The fundamental difference

The single most important thing to understand about Roles and Groups:

  • Roles control what a user can do — ACLs reference roles. A user with a role passes the role check on any ACL that lists that role.
  • Groups organise who handles work — incidents are assigned to groups, approvals route through groups, CMDB has group ownership. Groups do not directly grant access to records.

ACLs never check group membership directly. They only check roles. A user in the "Network Team" group cannot see network incidents because they are in the group — they can see them because the group has the itil role, which they inherit.

This distinction matters because it determines where you need to make changes when access is wrong. If a user cannot see records they should see, check their roles — not their group membership. If records are not being assigned to the right team, check their group membership.

What is a Role?

A Role is a named permission set stored in the sys_user_role table. Roles are referenced by:

  • ACLs — "User must have this role to read/write/create/delete"
  • Business Rules — gs.hasRole('itil')
  • Scripts — gs.hasRole('catalog_admin')
  • UI Actions — visibility conditions using role checks
  • Service Catalog — catalog items visible only to certain roles
  • Approval rules — approvers must have specific roles

Roles are either assigned directly to a user, or inherited from group membership.

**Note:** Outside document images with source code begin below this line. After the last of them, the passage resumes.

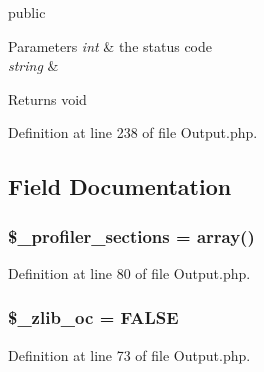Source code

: public 
\begin{DoxyParams}{Parameters}
{\em int} & the status code \\
\hline
{\em string} & \\
\hline
\end{DoxyParams}
\begin{DoxyReturn}{Returns}
void 
\end{DoxyReturn}


Definition at line 238 of file Output.\+php.



\subsection{Field Documentation}
\subsubsection[{\texorpdfstring{\$\+\_\+profiler\+\_\+sections}{$_profiler_sections}}]{\setlength{\rightskip}{0pt plus 5cm}\$\+\_\+profiler\+\_\+sections = array()\hspace{0.3cm}{\ttfamily [protected]}}\hypertarget{class_c_i___output_a4d239124375bbbdb9a4f5a0260505c40}{}\label{class_c_i___output_a4d239124375bbbdb9a4f5a0260505c40}


Definition at line 80 of file Output.\+php.

\subsubsection[{\texorpdfstring{\$\+\_\+zlib\+\_\+oc}{$_zlib_oc}}]{\setlength{\rightskip}{0pt plus 5cm}\$\+\_\+zlib\+\_\+oc = F\+A\+L\+SE\hspace{0.3cm}{\ttfamily [protected]}}\hypertarget{class_c_i___output_a76d91b71069ec82a31b4d12643e0ca40}{}\label{class_c_i___output_a76d91b71069ec82a31b4d12643e0ca40}


Definition at line 73 of file Output.\+php.

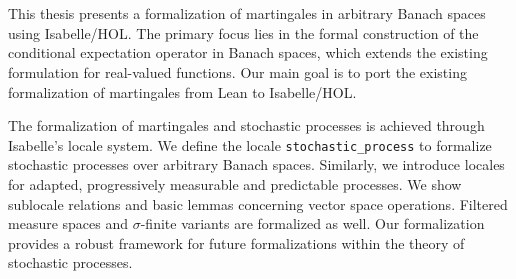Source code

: ﻿\chapter{\abstractname}
This thesis presents a formalization of martingales in arbitrary Banach spaces using Isabelle/HOL. The primary focus lies in the formal construction of the conditional expectation operator in Banach spaces, which extends the existing formulation for real-valued functions. 
Our main goal is to port the existing formalization of martingales from Lean to Isabelle/HOL.

The formalization of martingales and stochastic processes is achieved through Isabelle's locale system. We define the locale \lstinline{stochastic_process} to formalize stochastic processes over arbitrary Banach spaces. Similarly, we introduce locales for adapted, progressively measurable and predictable processes. We show sublocale relations and basic lemmas concerning vector space operations. Filtered measure spaces and $\sigma$-finite variants are formalized as well. Our formalization provides a robust framework for future formalizations within the theory of stochastic processes.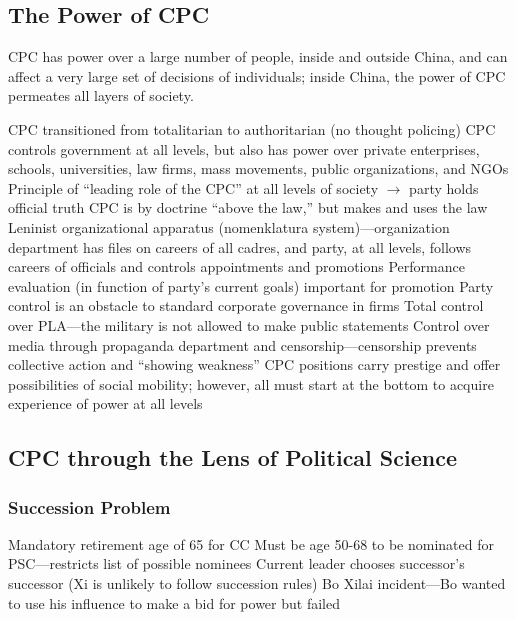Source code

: \documentclass[11pt]{article}
\theoremstyle{definition}
\theoremstyle{remark}
\begin{document}
\subsection{The Power of CPC}
CPC has power over a large number of people, inside and outside China, and can affect a very large set of decisions of individuals; inside China, the power of CPC permeates all layers of society.
\begin{outline}[enumerate]
\1 CPC transitioned from totalitarian to authoritarian (no thought policing)
\1 CPC controls government at all levels, but also has power over private enterprises, schools, universities, law firms, mass movements, public organizations, and NGOs
	\2 Principle of ``leading role of the CPC'' at all levels of society $\to$ party holds official truth
	\2 CPC is by doctrine ``above the law,'' but makes and uses the law
	\2 Leninist organizational apparatus (nomenklatura system)---organization department has files on careers of all cadres, and party, at all levels, follows careers of officials and controls appointments and promotions
		\3 Performance evaluation (in function of party's current goals) important for promotion
		\3 Party control is an obstacle to standard corporate governance in firms
\1 Total control over PLA---the military is not allowed to make public statements
\1 Control over media through propaganda department and censorship---censorship prevents collective action and ``showing weakness''
\1 CPC positions carry prestige and offer possibilities of social mobility; however, all must start at the bottom to acquire experience of power at all levels
\end{outline}


\subsection{CPC through the Lens of Political Science}
\subsubsection{Succession Problem}
\begin{outline}[enumerate]
\1 Mandatory retirement age of 65 for CC
\1 Must be age 50-68 to be nominated for PSC---restricts list of possible nominees
\1 Current leader chooses successor's successor (Xi is unlikely to follow succession rules)
\1 Bo Xilai incident---Bo wanted to use his influence to make a bid for power but failed
\end{outline}
\end{document}
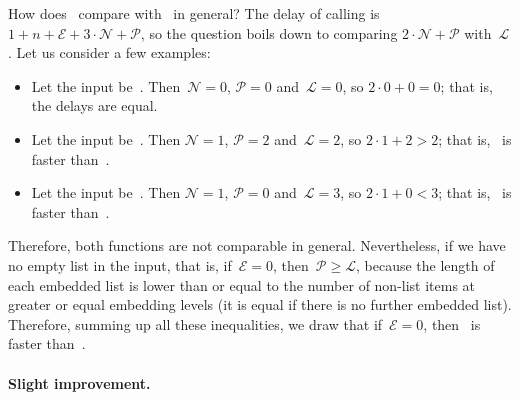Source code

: How does~ compare with~ in general?
The delay of calling  is \(1 + n + \mathcal{E} + 3
\cdot \mathcal{N} + \mathcal{P}\), so the question boils down to
comparing \(2 \cdot \mathcal{N} + \mathcal{P}\)
with~\(\mathcal{L}\). Let us consider a few examples:
\begin{itemize}

  \item Let the input be~\erlcode{[a,b]}. Then~\(\mathcal{N} = 0\),
    \(\mathcal{P} = 0\) and~\(\mathcal{L} = 0\), so \(2 \cdot 0 + 0 =
    0\); that is, the delays are equal.

  \item Let the input be~\erlcode{[[a,b]]}. Then \(\mathcal{N} = 1\),
    \(\mathcal{P} = 2\) and~\(\mathcal{L} = 2\), so \(2 \cdot 1 + 2 >
    2\); that is, ~is faster than~.

  \item Let the input be~\erlcode{[[[],[],[]]]}. Then \(\mathcal{N} =
    1\), \(\mathcal{P} = 0\) and~\(\mathcal{L} = 3\), so \(2 \cdot 1 +
    0 < 3\); that is, ~is faster
    than~.

\end{itemize}
Therefore, both functions are not comparable in general. Nevertheless,
if we have no empty list in the input, that is, if~\(\mathcal{E} =
0\), then~\(\mathcal{P} \geqslant \mathcal{L}\), because the length of
each embedded list is lower than or equal to the number of
non\hyp{}list items at greater or equal embedding levels (it is equal
if there is no further embedded list). Therefore, summing up all these
inequalities, we draw that if~\(\mathcal{E} = 0\), then
~is faster than~.

\medskip

\paragraph{Slight improvement.}

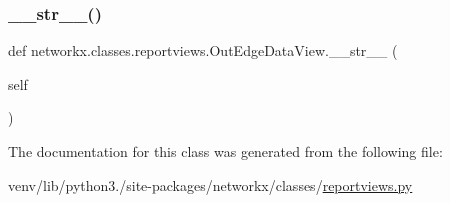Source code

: \subsubsection{\texorpdfstring{\+\_\+\+\_\+str\+\_\+\+\_\+()}{\_\_str\_\_()}}
{\footnotesize\ttfamily def networkx.\+classes.\+reportviews.\+Out\+Edge\+Data\+View.\+\_\+\+\_\+str\+\_\+\+\_\+ (\begin{DoxyParamCaption}\item[{}]{self }\end{DoxyParamCaption})}



The documentation for this class was generated from the following file\+:\begin{DoxyCompactItemize}
\item 
venv/lib/python3./site-\/packages/networkx/classes/\hyperlink{reportviews_8py}{reportviews.\+py}\end{DoxyCompactItemize}
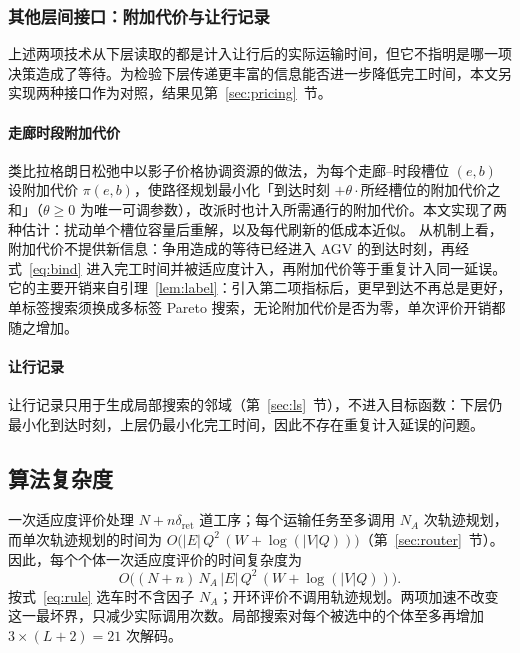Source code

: \documentclass[manuscript,screen,review]{acmart}
\newcommand{\LSRounds}{3}                 %
\newcommand{\LSMaxDecode}{21}             %
\begin{document}
\subsubsection{其他层间接口：附加代价与让行记录}
\label{sec:interface}

上述两项技术从下层读取的都是计入让行后的实际运输时间，但它不指明是哪一项决策造成了等待。为检验下层传递更丰富的信息能否进一步降低完工时间，本文另实现两种接口作为对照，结果见第~\ref{sec:pricing}~节。

\paragraph{走廊时段附加代价}
类比拉格朗日松弛中以影子价格协调资源的做法，为每个走廊--时段槽位 $(e,b)$ 设附加代价 $\pi(e,b)$，使路径规划最小化「到达时刻 $+\theta\cdot$所经槽位的附加代价之和」（$\theta\ge0$ 为唯一可调参数），改派时也计入所需通行的附加代价。本文实现了两种估计：扰动单个槽位容量后重解，以及每代刷新的低成本近似。
从机制上看，附加代价不提供新信息：争用造成的等待已经进入 AGV 的到达时刻，再经式~\eqref{eq:bind} 进入完工时间并被适应度计入，再附加代价等于重复计入同一延误。它的主要开销来自引理~\ref{lem:label}：引入第二项指标后，更早到达不再总是更好，单标签搜索须换成多标签 Pareto 搜索，无论附加代价是否为零，单次评价开销都随之增加。

\paragraph{让行记录}
让行记录只用于生成局部搜索的邻域（第~\ref{sec:ls}~节），不进入目标函数：下层仍最小化到达时刻，上层仍最小化完工时间，因此不存在重复计入延误的问题。

\subsection{算法复杂度}

一次适应度评价处理 $N+n\delta_{\mathrm{ret}}$ 道工序；每个运输任务至多调用 $N_A$ 次轨迹规划，而单次轨迹规划的时间为 $O\bigl(|E|\,Q^{2}\,(W+\log(|V|Q))\bigr)$（第~\ref{sec:router}~节）。因此，每个个体一次适应度评价的时间复杂度为
\begin{equation}
\label{eq:eval_complexity}
O\bigl((N+n)\,N_A\,|E|\,Q^{2}\,(W+\log(|V|Q))\bigr).
\end{equation}
按式~\eqref{eq:rule} 选车时不含因子 $N_A$；开环评价不调用轨迹规划。两项加速不改变这一最坏界，只减少实际调用次数。局部搜索对每个被选中的个体至多再增加 $\LSRounds\times(L+2)=\LSMaxDecode$ 次解码。
\end{document}
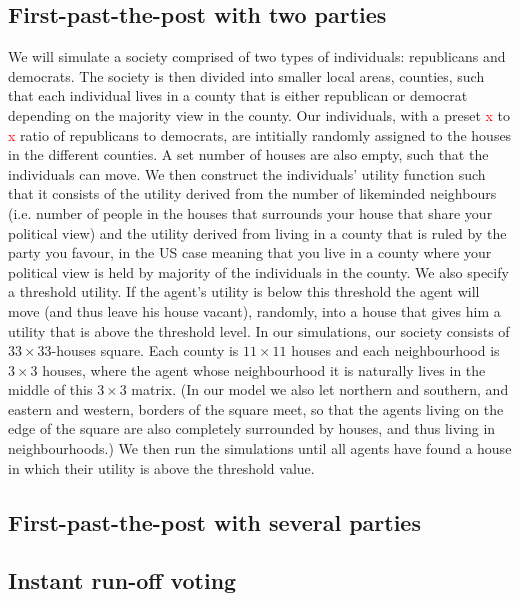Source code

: \documentclass[12pt, a4paper]{article}
\begin{document}
\subsection{First-past-the-post with two parties}
We will simulate a society comprised of two types of individuals: republicans and democrats. The society is then divided into smaller local areas, counties, such that each individual lives in a county that is either republican or democrat depending on the majority view in the county. Our individuals, with a preset \textcolor{red}{x} to \textcolor{red}{x} ratio of republicans to democrats, are intitially randomly assigned to the houses in the different counties. A set number of houses are also empty, such that the individuals can move. We then construct the individuals' utility function such that it consists of the utility derived from the number of likeminded neighbours (i.e. number of people in the houses that surrounds your house that share your political view) and the utility derived from living in a county that is ruled by the party you favour, in the US case meaning that you live in a county where your political view is held by majority of the individuals in the county. We also specify a threshold utility. If the agent's utility is below this threshold the agent will move (and thus leave his house vacant), randomly, into a house that gives him a utility that is above the threshold level. In our simulations, our society consists of $33\times33$-houses square. Each county is $11\times11$ houses and each neighbourhood is $3\times3$ houses, where the agent whose neighbourhood it is naturally lives in the middle of this $3\times3$ matrix. (In our model we also let northern and southern, and eastern and western, borders of the square meet, so that the agents living on the edge of the square are also completely surrounded by houses, and thus living in neighbourhoods.) We then run the simulations until all agents have found a house in which their utility is above the threshold value.

\subsection{First-past-the-post with several parties}
\subsection{Instant run-off voting} 

\end{document}
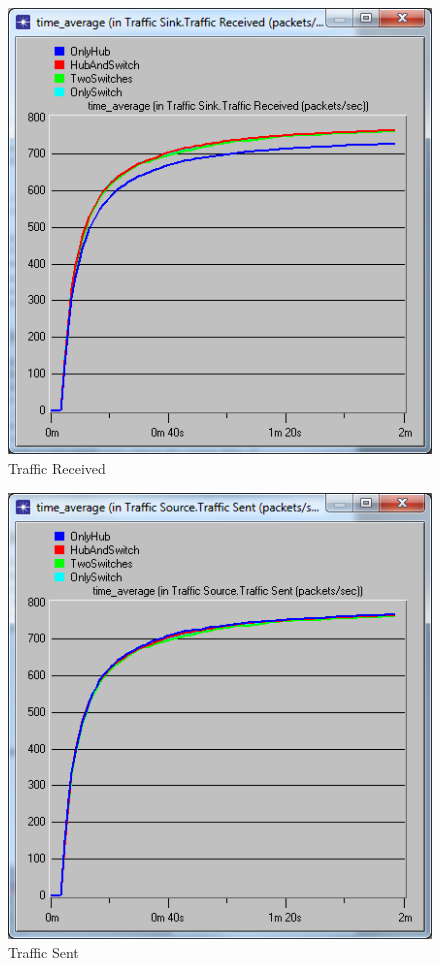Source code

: \documentclass[letter,12pt]{article}
\begin{document}
\begin{figure}[h]
	\centering
	\includegraphics[scale=0.6]{Traffic_Received.png}
	\caption{Traffic Received}
	\label{Traffic_Received}
\end{figure}

\begin{figure}[h]
	\centering
	\includegraphics[scale=0.6]{Traffic_Sent.png}
	\caption{Traffic Sent}
	\label{Traffic_Sent}
\end{figure}
\end{document}
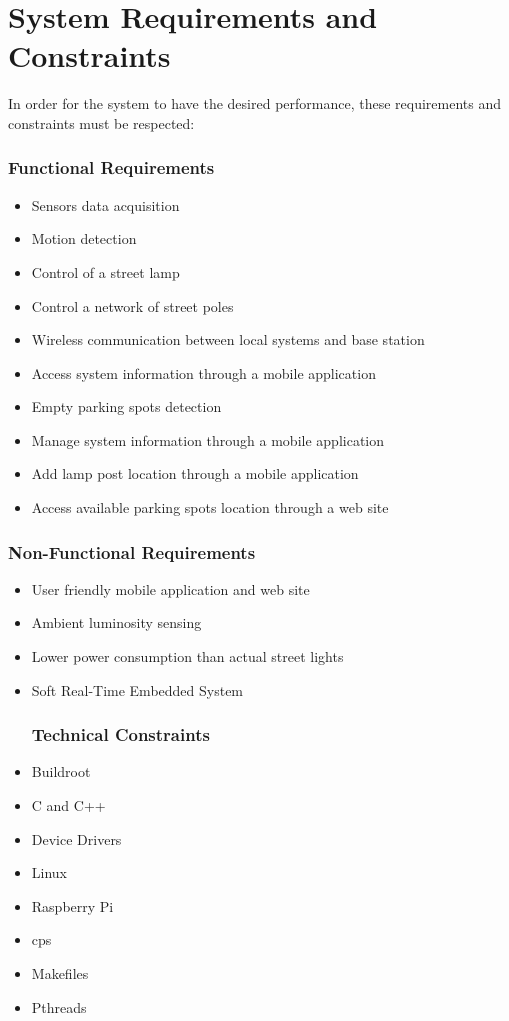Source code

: \section{System Requirements and Constraints}
\label{subsection:requirements_constraints}
In order for the system to have the desired performance, these requirements and constraints must be respected:
\subsubsection{Functional Requirements}
\begin{itemize}
        \item Sensors data acquisition                          
        \item Motion detection
        \item Control of a street lamp
		\item Control a network of street poles
        \item Wireless communication between local systems and base station
		\item Access system information through a mobile application
        \item Empty parking spots detection
        \item Manage system information through a mobile application
        \item Add lamp post location through a mobile application
        \item Access available parking spots location through a web site
\end{itemize}
\subsubsection{Non-Functional Requirements}
\begin{itemize}
        \item User friendly mobile application and web site
        \item Ambient luminosity sensing
        \item Lower power consumption than actual street lights
        \item Soft Real-Time Embedded System
\subsubsection{Technical Constraints}
\end{itemize}
\begin{itemize}
        \item Buildroot
        \item C and C++ 
        \item Device Drivers
        \item Linux
        \item Raspberry Pi
        \item \ac{cps}
        \item Makefiles
        \item Pthreads
\end{itemize}
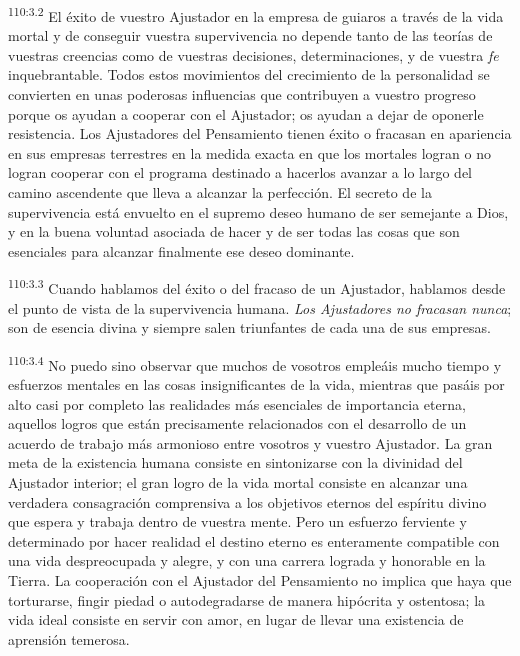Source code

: \par
\textsuperscript{110:3.2} El éxito de vuestro Ajustador en la empresa de guiaros a través de la vida mortal y de conseguir vuestra supervivencia no depende tanto de las teorías de vuestras creencias como de vuestras decisiones, determinaciones, y de vuestra \textit{fe} inquebrantable. Todos estos movimientos del crecimiento de la personalidad se convierten en unas poderosas influencias que contribuyen a vuestro progreso porque os ayudan a cooperar con el Ajustador; os ayudan a dejar de oponerle resistencia. Los Ajustadores del Pensamiento tienen éxito o fracasan en apariencia en sus empresas terrestres en la medida exacta en que los mortales logran o no logran cooperar con el programa destinado a hacerlos avanzar a lo largo del camino ascendente que lleva a alcanzar la perfección. El secreto de la supervivencia está envuelto en el supremo deseo humano de ser semejante a Dios, y en la buena voluntad asociada de hacer y de ser todas las cosas que son esenciales para alcanzar finalmente ese deseo dominante.

\par
\textsuperscript{110:3.3} Cuando hablamos del éxito o del fracaso de un Ajustador, hablamos desde el punto de vista de la supervivencia humana. \textit{Los Ajustadores no fracasan nunca}; son de esencia divina y siempre salen triunfantes de cada una de sus empresas.

\par
\textsuperscript{110:3.4} No puedo sino observar que muchos de vosotros empleáis mucho tiempo y esfuerzos mentales en las cosas insignificantes de la vida, mientras que pasáis por alto casi por completo las realidades más esenciales de importancia eterna, aquellos logros que están precisamente relacionados con el desarrollo de un acuerdo de trabajo más armonioso entre vosotros y vuestro Ajustador. La gran meta de la existencia humana consiste en sintonizarse con la divinidad del Ajustador interior; el gran logro de la vida mortal consiste en alcanzar una verdadera consagración comprensiva a los objetivos eternos del espíritu divino que espera y trabaja dentro de vuestra mente. Pero un esfuerzo ferviente y determinado por hacer realidad el destino eterno es enteramente compatible con una vida despreocupada y alegre, y con una carrera lograda y honorable en la Tierra. La cooperación con el Ajustador del Pensamiento no implica que haya que torturarse, fingir piedad o autodegradarse de manera hipócrita y ostentosa; la vida ideal consiste en servir con amor, en lugar de llevar una existencia de aprensión temerosa.

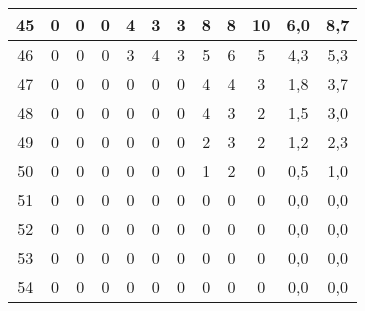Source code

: \begin{center}
\begin{longtable}{|c|c|c|c|c|c|c|c|c|c|c|c|}
		45 & 0 & 0 & 0 & 4  & 3  & 3  & 8   & 8   & 10  & 6,0      & 8,7    \\ \hline
		46 & 0 & 0 & 0 & 3  & 4  & 3  & 5   & 6   & 5   & 4,3      & 5,3    \\ \hline
		47 & 0 & 0 & 0 & 0  & 0  & 0  & 4   & 4   & 3   & 1,8      & 3,7    \\ \hline
		48 & 0 & 0 & 0 & 0  & 0  & 0  & 4   & 3   & 2   & 1,5      & 3,0    \\ \hline
		49 & 0 & 0 & 0 & 0  & 0  & 0  & 2   & 3   & 2   & 1,2      & 2,3    \\ \hline
		50 & 0 & 0 & 0 & 0  & 0  & 0  & 1   & 2   & 0   & 0,5      & 1,0    \\ \hline
		51 & 0 & 0 & 0 & 0  & 0  & 0  & 0   & 0   & 0   & 0,0      & 0,0    \\ \hline
		52 & 0 & 0 & 0 & 0  & 0  & 0  & 0   & 0   & 0   & 0,0      & 0,0    \\ \hline
		53 & 0 & 0 & 0 & 0  & 0  & 0  & 0   & 0   & 0   & 0,0      & 0,0    \\ \hline
		54 & 0 & 0 & 0 & 0  & 0  & 0  & 0   & 0   & 0   & 0,0      & 0,0    \\ \hline
	\end{longtable}
\end{center}


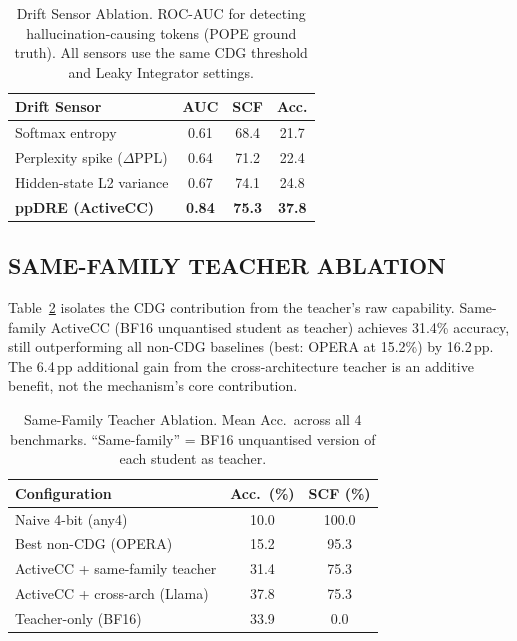 \documentclass{ieeetmlcn}
\begin{document}
\begin{table}[htbp]
\caption{Drift Sensor Ablation. ROC-AUC for detecting hallucination-causing tokens (POPE ground truth). All sensors use the same CDG threshold and Leaky Integrator settings.}
\label{tab:sensor}
\centering
\begin{tabular}{p{3.8cm}ccc}
\toprule
\textbf{Drift Sensor} & \textbf{AUC} & \textbf{SCF} & \textbf{Acc.} \\
\midrule
Softmax entropy          & 0.61 & 68.4 & 21.7 \\
Perplexity spike ($\Delta$PPL)  & 0.64 & 71.2 & 22.4 \\
Hidden-state L2 variance & 0.67 & 74.1 & 24.8 \\
\textbf{ppDRE (ActiveCC)} & \textbf{0.84} & \textbf{75.3} & \textbf{37.8} \\
\bottomrule
\end{tabular}
\end{table}

\subsection{SAME-FAMILY TEACHER ABLATION}
\label{sec:ablation}
Table~\ref{tab:ablation} isolates the CDG contribution from the
teacher's raw capability. Same-family ActiveCC (BF16 unquantised student
as teacher) achieves 31.4\% accuracy, still outperforming all non-CDG
baselines (best: OPERA at 15.2\%) by 16.2\,pp. The 6.4\,pp additional
gain from the cross-architecture teacher is an additive benefit, not the
mechanism's core contribution.

\begin{table}[htbp]
\caption{Same-Family Teacher Ablation. Mean Acc.\ across all 4 benchmarks. ``Same-family'' = BF16 unquantised version of each student as teacher.}
\label{tab:ablation}
\centering
\begin{tabular}{p{4.5cm}cc}
\toprule
\textbf{Configuration} & \textbf{Acc.\ (\%)} & \textbf{SCF (\%)} \\
\midrule
Naive 4-bit (any4)             & 10.0 & 100.0 \\
Best non-CDG (OPERA)           & 15.2 &  95.3 \\
ActiveCC + same-family teacher & 31.4 &  75.3 \\
ActiveCC + cross-arch (Llama)  & 37.8 &  75.3 \\
Teacher-only (BF16)            & 33.9 &   0.0 \\
\bottomrule
\end{tabular}
\end{table}
\end{document}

Either way, the user "has" the role from the platform's perspective — there is no difference in how ACLs evaluate the role check.

Role inheritance — how roles include other roles

Roles can include other roles. When a user has Role A, and Role A includes Role B, the user effectively has both Role A and Role B without Role B being explicitly assigned.

// Role hierarchy example:
// itil_admin includes: itil
// If user has itil_admin, they also have itil
// ACLs that require itil are satisfied by users with itil_admin

// Check in Scripts - Background:
var gr = new GlideRecord('sys_user_role_contains');
gr.addQuery('role.name', 'itil_admin');
gr.query();
while (gr.next()) {
    gs.log('itil_admin includes: ' + gr.contains.name);
}

The admin role is the most extreme example — it includes virtually every other role in the system. Users with admin implicitly pass almost every role check on every ACL.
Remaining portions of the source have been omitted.